▸ **WORK REQUIRED**: Wherever the word "https" occurs in the listing, copy the whole line.
*-*-*
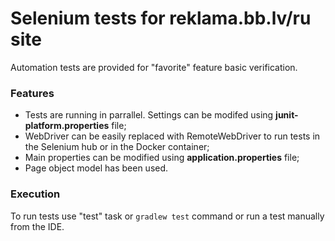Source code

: Selenium tests for reklama.bb.lv/ru site
==========================================================

Automation tests are provided for "favorite" feature basic verification.

### Features
- Tests are running in parrallel. Settings can be modifed using **junit-platform.properties** file;
- WebDriver can be easily replaced with RemoteWebDriver to run tests in the Selenium hub or in the Docker container;
- Main properties can be modified using **application.properties** file;
- Page object model has been used.

### Execution
To run tests use "test" task or `gradlew test` command or run a test manually from the IDE.

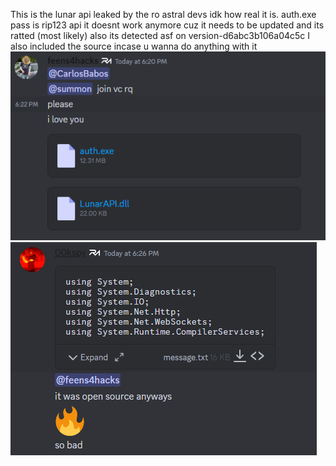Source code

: This is the lunar api leaked by the ro astral devs idk how real it is. auth.exe pass is rip123 api it doesnt work anymore cuz it needs to be updated and its ratted (most likely) also its detected asf on version-d6abc3b106a04c5c
I also included the source incase u wanna do anything with it
![alt text](https://raw.githubusercontent.com/Cr4zyCop/Lunar-API/main/pic1.PNG)
![alt text](https://raw.githubusercontent.com/Cr4zyCop/Lunar-API/main/pic2.png)
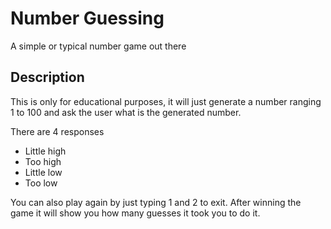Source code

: # Number Guessing

A simple or typical number game out there

## Description

This is only for educational purposes, 
it will just generate a number ranging 1 to 100
and ask the user what is the generated number.

There are 4 responses 
* Little high
* Too high
* Little low
* Too low

You can also play again by just typing 1 and 2 to exit.
After winning the game it will show you how many guesses it took you to do it.
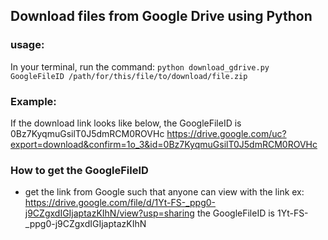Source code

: ## Download files from Google Drive using Python

### usage:
In your terminal, run the command:
`python download_gdrive.py GoogleFileID /path/for/this/file/to/download/file.zip`


### Example:
If the download link looks like below, the GoogleFileID is 0Bz7KyqmuGsilT0J5dmRCM0ROVHc
https://drive.google.com/uc?export=download&confirm=1o_3&id=0Bz7KyqmuGsilT0J5dmRCM0ROVHc

### How to get the GoogleFileID
- get the link from Google such that anyone can view with the link
ex: https://drive.google.com/file/d/1Yt-FS-_ppg0-j9CZgxdIGIjaptazKIhN/view?usp=sharing
the GoogleFileID is 1Yt-FS-_ppg0-j9CZgxdIGIjaptazKIhN
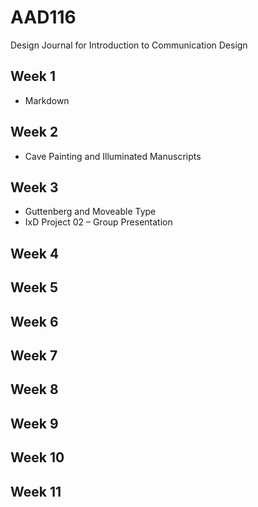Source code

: AAD116
======

Design Journal for Introduction to Communication Design

Week 1
-------
* Markdown

Week 2
-------
* Cave Painting and Illuminated Manuscripts

Week 3
-------
* Guttenberg and Moveable Type
* IxD Project 02 – Group Presentation

Week 4
-------

Week 5
-------

Week 6
-------

Week 7
-------

Week 8
-------

Week 9
-------

Week 10
-------

Week 11
-------

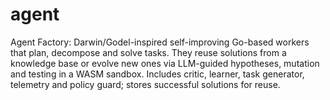 # agent
Agent Factory: Darwin/Godel-inspired self-improving Go-based workers that plan, decompose and solve tasks. They reuse solutions from a knowledge base or evolve new ones via LLM-guided hypotheses, mutation and testing in a WASM sandbox. Includes critic, learner, task generator, telemetry and policy guard; stores successful solutions for reuse.
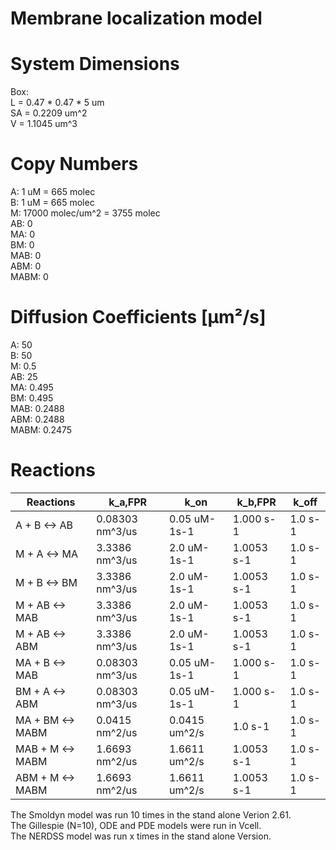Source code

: # Membrane localization model  

# System Dimensions  
Box:  
L = 0.47 * 0.47 * 5 um  
SA = 0.2209 um^2  
V = 1.1045 um^3  

# Copy Numbers  
A: 1 uM = 665 molec  
B: 1 uM = 665 molec  
M: 17000 molec/um^2 = 3755 molec  
AB: 0	  
MA: 0  
BM: 0  
MAB: 0  
ABM: 0  
MABM: 0  	

# Diffusion Coefficients [µm²/s]  
A: 50  
B: 50  
M: 0.5  
AB: 25  
MA: 0.495  
BM: 0.495  
MAB: 0.2488  
ABM: 0.2488  
MABM: 0.2475  

# Reactions
				
| Reactions | k_a,FPR| k_on| k_b,FPR| k_off|
| --- | --- | --- | --- | --- |
| A + B <-> AB | 0.08303 nm^3/us | 0.05 uM-1s-1 | 1.000 s-1 | 1.0 s-1 |  
| M + A <-> MA | 3.3386 nm^3/us | 2.0 uM-1s-1 | 1.0053 s-1 | 1.0 s-1 |  
| M + B <-> BM | 3.3386 nm^3/us | 2.0 uM-1s-1 | 1.0053 s-1 | 1.0 s-1 |  
|M + AB <-> MAB | 3.3386 nm^3/us| 2.0 uM-1s-1| 1.0053 s-1| 1.0 s-1|
|M + AB <-> ABM| 3.3386 nm^3/us| 2.0 uM-1s-1| 1.0053 s-1| 1.0 s-1|
|MA + B <-> MAB| 0.08303 nm^3/us| 0.05 uM-1s-1| 1.000 s-1| 1.0 s-1|
|BM + A <-> ABM| 0.08303 nm^3/us| 0.05 uM-1s-1| 1.000 s-1| 1.0 s-1|
|MA + BM <-> MABM| 0.0415 nm^2/us| 0.0415 um^2/s| 1.0 s-1| 1.0 s-1|
|MAB + M <-> MABM| 1.6693 nm^2/us| 1.6611 um^2/s| 1.0053 s-1| 1.0 s-1|
|ABM + M <-> MABM| 1.6693 nm^2/us| 1.6611 um^2/s| 1.0053 s-1| 1.0 s-1|
  
The Smoldyn model was run 10 times in the stand alone Verion 2.61.  
The Gillespie (N=10), ODE and PDE models were run in Vcell.  
The NERDSS model was run x times in the stand alone Version.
*-*-*
▸ **ANSWER TO THIS TASK**:
![alt text](https://raw.githubusercontent.com/Cr4zyCop/Lunar-API/main/pic1.PNG)
![alt text](https://raw.githubusercontent.com/Cr4zyCop/Lunar-API/main/pic2.png)
https://drive.google.com/uc?export=download&confirm=1o_3&id=0Bz7KyqmuGsilT0J5dmRCM0ROVHc
ex: https://drive.google.com/file/d/1Yt-FS-_ppg0-j9CZgxdIGIjaptazKIhN/view?usp=sharing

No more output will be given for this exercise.